Data to process —
=== Begin Enclosure ===
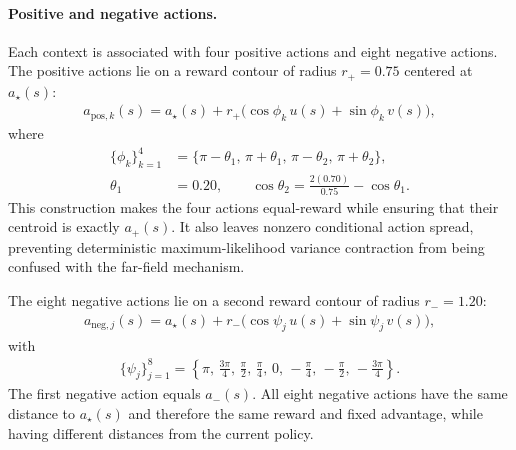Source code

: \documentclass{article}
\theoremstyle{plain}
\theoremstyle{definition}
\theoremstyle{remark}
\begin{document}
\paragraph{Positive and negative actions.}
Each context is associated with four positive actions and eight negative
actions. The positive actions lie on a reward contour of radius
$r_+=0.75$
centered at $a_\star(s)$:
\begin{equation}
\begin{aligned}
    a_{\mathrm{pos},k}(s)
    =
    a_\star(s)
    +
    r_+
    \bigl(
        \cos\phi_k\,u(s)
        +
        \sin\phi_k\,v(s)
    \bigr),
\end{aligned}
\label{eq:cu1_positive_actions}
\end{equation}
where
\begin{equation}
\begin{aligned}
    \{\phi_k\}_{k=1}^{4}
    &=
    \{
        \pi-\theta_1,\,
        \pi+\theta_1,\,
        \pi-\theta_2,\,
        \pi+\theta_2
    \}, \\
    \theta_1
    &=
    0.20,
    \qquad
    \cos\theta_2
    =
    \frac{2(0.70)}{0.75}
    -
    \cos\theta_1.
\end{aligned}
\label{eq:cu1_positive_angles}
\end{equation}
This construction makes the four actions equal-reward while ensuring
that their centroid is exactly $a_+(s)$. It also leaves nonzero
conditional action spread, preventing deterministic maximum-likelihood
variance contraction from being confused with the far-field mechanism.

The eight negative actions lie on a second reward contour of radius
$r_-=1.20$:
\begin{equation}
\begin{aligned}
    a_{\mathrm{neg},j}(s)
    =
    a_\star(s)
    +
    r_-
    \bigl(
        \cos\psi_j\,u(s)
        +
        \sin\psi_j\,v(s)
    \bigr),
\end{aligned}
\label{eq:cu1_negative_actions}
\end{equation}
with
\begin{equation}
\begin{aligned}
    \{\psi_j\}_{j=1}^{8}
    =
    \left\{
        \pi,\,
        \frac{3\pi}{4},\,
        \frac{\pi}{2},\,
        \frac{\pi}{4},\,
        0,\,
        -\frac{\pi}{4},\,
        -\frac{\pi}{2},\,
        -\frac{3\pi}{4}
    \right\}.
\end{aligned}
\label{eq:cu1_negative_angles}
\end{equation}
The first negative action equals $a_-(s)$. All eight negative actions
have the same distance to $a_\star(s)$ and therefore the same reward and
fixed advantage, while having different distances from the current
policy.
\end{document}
=== End Enclosure ===
Task details — Look above for every line with the word "eight" and copy it.

Solution to this exercise —
Each context is associated with four positive actions and eight negative
The eight negative actions lie on a second reward contour of radius
The first negative action equals $a_-(s)$. All eight negative actions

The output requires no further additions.